2. Como improvisador musical y como alguien cuya práctica pedagógica incorpora cotidianamente la improvisación, mis perspectivas están mayormente influidas por la música. Mi participación en el simposio Just Improvisation en Belfast en 2015 (ver abajo para más información), sin embargo, me puso en contacto con practicantes de justicia social y esto, combinado con muchos años dirigiendo proyectos comunitarios que involucran la improvisación musical, han alimentado las conexiones potenciales que vislumbro entre ambos campos.
3. Un improvisador que nunca se haya sentido dominado, marginado o juzgado, sin embargo, es probablemente una criatura muy poco común. No es mi intención sugerir que los seres humanos son dominantes de los demás o generadores de marginación como algo inevitable, o que las grandes formas de opresión como el sexismo y el racismo son equivalentes a los celos profesionales o los juicios de gusto, pero no obstante qué tan idealista o aspiracional nos parezca una práctica cultural, las relaciones de poder de la cultura relacionada se manifiestan inevitablemente, particularmente dentro de formas sociales explícitas de hacer música, tal y como la libre improvisación.

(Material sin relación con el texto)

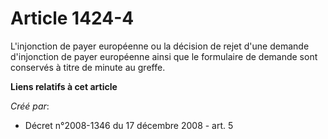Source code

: # Article 1424-4

L'injonction de payer européenne ou la décision de rejet d'une demande d'injonction de payer européenne ainsi que le
formulaire de demande sont conservés à titre de minute au greffe.

**Liens relatifs à cet article**

_Créé par_:

  - Décret n°2008-1346 du 17 décembre 2008 - art. 5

4. Para Small, el concierto musical tal como existe en Occidente y la ideología que envuelve y estructura esta práctica social, asume el riesgo de desheredarnos de nuestro “derecho de nacimiento”: la capacidad humana básica para hacer música. Small dirige su crítica a lo que considera la reificación de la “Música con M mayúscula”, que supone la conversión de una actividad en un objeto. Musicar (“Musicking”), un término que Small propone, enfatiza que la música es ante todo un verbo, no un pronombre (2), e incluye en su haber muchas actividades (socialización pre-concierto, el golpeteo de los pies, etc.) que convencionalmente no son pensadas como “Música”.
5. El coloquio Just Improvisation: Enriching Child Protection Law Through Musical Techniques, Discourses, and Pedagogies fue realizado los días 29 y 30 de mayo del 2015 en el Sonic Arts Research Centre (SARC), Universidad de Belfast. Para revisar el discurso inaugural, ir al siguiente enlace: translatingimprovisation.com/portfolio/symposium.
6. En octubre de 2015, Denise McBride fue nombrada como jueza de la corte alta de Irlanda del norte.
7. Este abordaje fenomenológico de la música y el sonido también ha sido desarrollado por Voegelin (6-11).